EXCERPTED DATA:

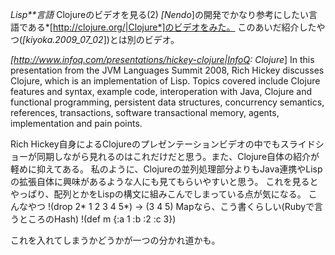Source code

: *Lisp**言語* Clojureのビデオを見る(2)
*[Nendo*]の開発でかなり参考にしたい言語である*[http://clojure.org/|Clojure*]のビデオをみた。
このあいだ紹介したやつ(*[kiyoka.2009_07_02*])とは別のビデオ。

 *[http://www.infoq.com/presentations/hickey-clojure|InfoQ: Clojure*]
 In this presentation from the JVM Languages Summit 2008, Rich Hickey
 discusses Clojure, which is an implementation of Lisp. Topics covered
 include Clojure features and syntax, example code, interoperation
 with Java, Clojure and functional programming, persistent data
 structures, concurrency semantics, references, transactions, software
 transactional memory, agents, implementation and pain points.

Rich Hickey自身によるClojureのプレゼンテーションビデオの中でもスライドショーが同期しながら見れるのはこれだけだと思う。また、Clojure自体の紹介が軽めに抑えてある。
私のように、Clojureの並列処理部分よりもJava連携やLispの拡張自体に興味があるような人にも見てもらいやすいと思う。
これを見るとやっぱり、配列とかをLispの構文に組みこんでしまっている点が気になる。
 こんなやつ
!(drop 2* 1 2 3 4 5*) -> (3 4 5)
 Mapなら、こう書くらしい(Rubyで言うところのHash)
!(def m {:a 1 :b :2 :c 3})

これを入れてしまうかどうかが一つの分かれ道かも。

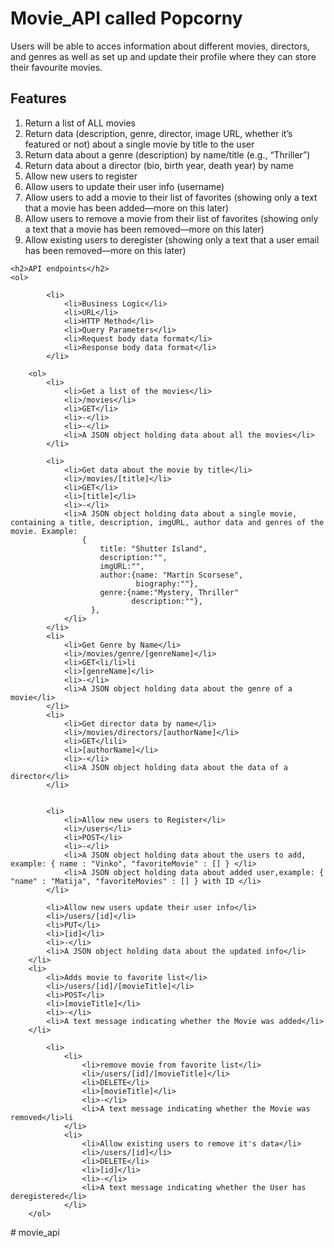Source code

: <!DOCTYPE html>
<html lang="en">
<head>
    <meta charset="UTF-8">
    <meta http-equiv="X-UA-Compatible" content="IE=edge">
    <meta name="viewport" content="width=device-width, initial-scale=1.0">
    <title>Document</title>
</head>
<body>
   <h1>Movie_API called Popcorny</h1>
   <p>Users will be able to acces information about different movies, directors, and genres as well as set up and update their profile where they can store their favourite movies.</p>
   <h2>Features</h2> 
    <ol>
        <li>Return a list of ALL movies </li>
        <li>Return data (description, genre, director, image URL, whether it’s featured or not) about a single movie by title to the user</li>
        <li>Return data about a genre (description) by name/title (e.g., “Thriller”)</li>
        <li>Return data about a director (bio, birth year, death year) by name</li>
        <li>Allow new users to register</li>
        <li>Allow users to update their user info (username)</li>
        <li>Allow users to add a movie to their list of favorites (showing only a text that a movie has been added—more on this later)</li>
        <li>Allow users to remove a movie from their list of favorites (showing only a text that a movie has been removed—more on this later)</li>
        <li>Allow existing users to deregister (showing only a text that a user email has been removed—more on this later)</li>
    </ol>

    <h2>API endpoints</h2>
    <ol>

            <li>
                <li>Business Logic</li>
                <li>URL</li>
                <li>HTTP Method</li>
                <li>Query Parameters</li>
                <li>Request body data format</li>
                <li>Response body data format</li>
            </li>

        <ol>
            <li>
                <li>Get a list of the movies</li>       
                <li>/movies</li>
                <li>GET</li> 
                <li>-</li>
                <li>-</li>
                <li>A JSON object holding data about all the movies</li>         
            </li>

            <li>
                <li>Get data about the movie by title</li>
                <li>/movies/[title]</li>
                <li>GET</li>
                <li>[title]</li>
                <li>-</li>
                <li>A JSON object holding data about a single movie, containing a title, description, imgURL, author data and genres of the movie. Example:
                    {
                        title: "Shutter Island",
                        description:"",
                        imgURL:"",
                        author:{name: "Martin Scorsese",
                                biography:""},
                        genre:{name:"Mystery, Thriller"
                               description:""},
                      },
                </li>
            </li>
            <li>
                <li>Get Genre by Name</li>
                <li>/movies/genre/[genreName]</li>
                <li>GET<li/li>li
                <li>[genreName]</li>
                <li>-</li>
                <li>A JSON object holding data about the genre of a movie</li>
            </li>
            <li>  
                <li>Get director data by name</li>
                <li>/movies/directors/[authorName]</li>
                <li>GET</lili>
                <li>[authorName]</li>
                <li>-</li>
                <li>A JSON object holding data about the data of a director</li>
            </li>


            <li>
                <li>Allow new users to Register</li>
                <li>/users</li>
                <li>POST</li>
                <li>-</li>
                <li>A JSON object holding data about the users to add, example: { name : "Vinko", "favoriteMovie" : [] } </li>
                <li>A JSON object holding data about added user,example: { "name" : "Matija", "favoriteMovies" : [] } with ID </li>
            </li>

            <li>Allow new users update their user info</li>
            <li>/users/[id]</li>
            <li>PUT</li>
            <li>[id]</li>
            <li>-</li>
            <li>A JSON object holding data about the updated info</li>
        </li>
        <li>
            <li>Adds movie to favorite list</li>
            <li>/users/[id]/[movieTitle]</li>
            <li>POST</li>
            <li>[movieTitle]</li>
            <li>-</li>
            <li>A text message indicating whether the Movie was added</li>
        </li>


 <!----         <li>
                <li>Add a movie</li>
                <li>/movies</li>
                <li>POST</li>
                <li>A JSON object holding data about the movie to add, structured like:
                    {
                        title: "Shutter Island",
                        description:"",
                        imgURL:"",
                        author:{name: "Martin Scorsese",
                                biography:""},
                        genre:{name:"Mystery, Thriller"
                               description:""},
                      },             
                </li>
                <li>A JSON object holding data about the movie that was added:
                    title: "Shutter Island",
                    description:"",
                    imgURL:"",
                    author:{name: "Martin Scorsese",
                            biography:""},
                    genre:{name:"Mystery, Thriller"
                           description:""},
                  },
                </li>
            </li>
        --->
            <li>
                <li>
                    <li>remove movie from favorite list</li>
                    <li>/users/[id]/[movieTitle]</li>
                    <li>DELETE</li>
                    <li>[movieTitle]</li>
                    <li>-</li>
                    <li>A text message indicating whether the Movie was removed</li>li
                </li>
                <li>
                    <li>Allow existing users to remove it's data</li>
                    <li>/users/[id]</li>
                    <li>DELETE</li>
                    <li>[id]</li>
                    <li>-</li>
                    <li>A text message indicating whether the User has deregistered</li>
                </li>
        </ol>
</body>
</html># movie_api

WHAT THE EXERCISE ASKS: Your answer should contain all the material above, written out exactly, and none of the pictures.

SOLUTION:
Source code

: *Lisp**言語* Clojureのビデオを見る(2)
*[Nendo*]の開発でかなり参考にしたい言語である*[http://clojure.org/|Clojure*]のビデオをみた。
このあいだ紹介したやつ(*[kiyoka.2009_07_02*])とは別のビデオ。

 *[http://www.infoq.com/presentations/hickey-clojure|InfoQ: Clojure*]
 In this presentation from the JVM Languages Summit 2008, Rich Hickey
 discusses Clojure, which is an implementation of Lisp. Topics covered
 include Clojure features and syntax, example code, interoperation
 with Java, Clojure and functional programming, persistent data
 structures, concurrency semantics, references, transactions, software
 transactional memory, agents, implementation and pain points.

Rich Hickey自身によるClojureのプレゼンテーションビデオの中でもスライドショーが同期しながら見れるのはこれだけだと思う。また、Clojure自体の紹介が軽めに抑えてある。
私のように、Clojureの並列処理部分よりもJava連携やLispの拡張自体に興味があるような人にも見てもらいやすいと思う。
これを見るとやっぱり、配列とかをLispの構文に組みこんでしまっている点が気になる。
 こんなやつ
!(drop 2* 1 2 3 4 5*) -> (3 4 5)
 Mapなら、こう書くらしい(Rubyで言うところのHash)
!(def m {:a 1 :b :2 :c 3})

これを入れてしまうかどうかが一つの分かれ道かも。

Source code

: <!DOCTYPE html>
<html lang="en">
<head>
    <meta charset="UTF-8">
    <meta http-equiv="X-UA-Compatible" content="IE=edge">
    <meta name="viewport" content="width=device-width, initial-scale=1.0">
    <title>Document</title>
</head>
<body>
   <h1>Movie_API called Popcorny</h1>
   <p>Users will be able to acces information about different movies, directors, and genres as well as set up and update their profile where they can store their favourite movies.</p>
   <h2>Features</h2> 
    <ol>
        <li>Return a list of ALL movies </li>
        <li>Return data (description, genre, director, image URL, whether it’s featured or not) about a single movie by title to the user</li>
        <li>Return data about a genre (description) by name/title (e.g., “Thriller”)</li>
        <li>Return data about a director (bio, birth year, death year) by name</li>
        <li>Allow new users to register</li>
        <li>Allow users to update their user info (username)</li>
        <li>Allow users to add a movie to their list of favorites (showing only a text that a movie has been added—more on this later)</li>
        <li>Allow users to remove a movie from their list of favorites (showing only a text that a movie has been removed—more on this later)</li>
        <li>Allow existing users to deregister (showing only a text that a user email has been removed—more on this later)</li>
    </ol>

    <h2>API endpoints</h2>
    <ol>

            <li>
                <li>Business Logic</li>
                <li>URL</li>
                <li>HTTP Method</li>
                <li>Query Parameters</li>
                <li>Request body data format</li>
                <li>Response body data format</li>
            </li>

        <ol>
            <li>
                <li>Get a list of the movies</li>       
                <li>/movies</li>
                <li>GET</li> 
                <li>-</li>
                <li>-</li>
                <li>A JSON object holding data about all the movies</li>         
            </li>

            <li>
                <li>Get data about the movie by title</li>
                <li>/movies/[title]</li>
                <li>GET</li>
                <li>[title]</li>
                <li>-</li>
                <li>A JSON object holding data about a single movie, containing a title, description, imgURL, author data and genres of the movie. Example:
                    {
                        title: "Shutter Island",
                        description:"",
                        imgURL:"",
                        author:{name: "Martin Scorsese",
                                biography:""},
                        genre:{name:"Mystery, Thriller"
                               description:""},
                      },
                </li>
            </li>
            <li>
                <li>Get Genre by Name</li>
                <li>/movies/genre/[genreName]</li>
                <li>GET<li/li>li
                <li>[genreName]</li>
                <li>-</li>
                <li>A JSON object holding data about the genre of a movie</li>
            </li>
            <li>  
                <li>Get director data by name</li>
                <li>/movies/directors/[authorName]</li>
                <li>GET</lili>
                <li>[authorName]</li>
                <li>-</li>
                <li>A JSON object holding data about the data of a director</li>
            </li>


            <li>
                <li>Allow new users to Register</li>
                <li>/users</li>
                <li>POST</li>
                <li>-</li>
                <li>A JSON object holding data about the users to add, example: { name : "Vinko", "favoriteMovie" : [] } </li>
                <li>A JSON object holding data about added user,example: { "name" : "Matija", "favoriteMovies" : [] } with ID </li>
            </li>

            <li>Allow new users update their user info</li>
            <li>/users/[id]</li>
            <li>PUT</li>
            <li>[id]</li>
            <li>-</li>
            <li>A JSON object holding data about the updated info</li>
        </li>
        <li>
            <li>Adds movie to favorite list</li>
            <li>/users/[id]/[movieTitle]</li>
            <li>POST</li>
            <li>[movieTitle]</li>
            <li>-</li>
            <li>A text message indicating whether the Movie was added</li>
        </li>


 <!----         <li>
                <li>Add a movie</li>
                <li>/movies</li>
                <li>POST</li>
                <li>A JSON object holding data about the movie to add, structured like:
                    {
                        title: "Shutter Island",
                        description:"",
                        imgURL:"",
                        author:{name: "Martin Scorsese",
                                biography:""},
                        genre:{name:"Mystery, Thriller"
                               description:""},
                      },             
                </li>
                <li>A JSON object holding data about the movie that was added:
                    title: "Shutter Island",
                    description:"",
                    imgURL:"",
                    author:{name: "Martin Scorsese",
                            biography:""},
                    genre:{name:"Mystery, Thriller"
                           description:""},
                  },
                </li>
            </li>
        --->
            <li>
                <li>
                    <li>remove movie from favorite list</li>
                    <li>/users/[id]/[movieTitle]</li>
                    <li>DELETE</li>
                    <li>[movieTitle]</li>
                    <li>-</li>
                    <li>A text message indicating whether the Movie was removed</li>li
                </li>
                <li>
                    <li>Allow existing users to remove it's data</li>
                    <li>/users/[id]</li>
                    <li>DELETE</li>
                    <li>[id]</li>
                    <li>-</li>
                    <li>A text message indicating whether the User has deregistered</li>
                </li>
        </ol>
</body>
</html># movie_api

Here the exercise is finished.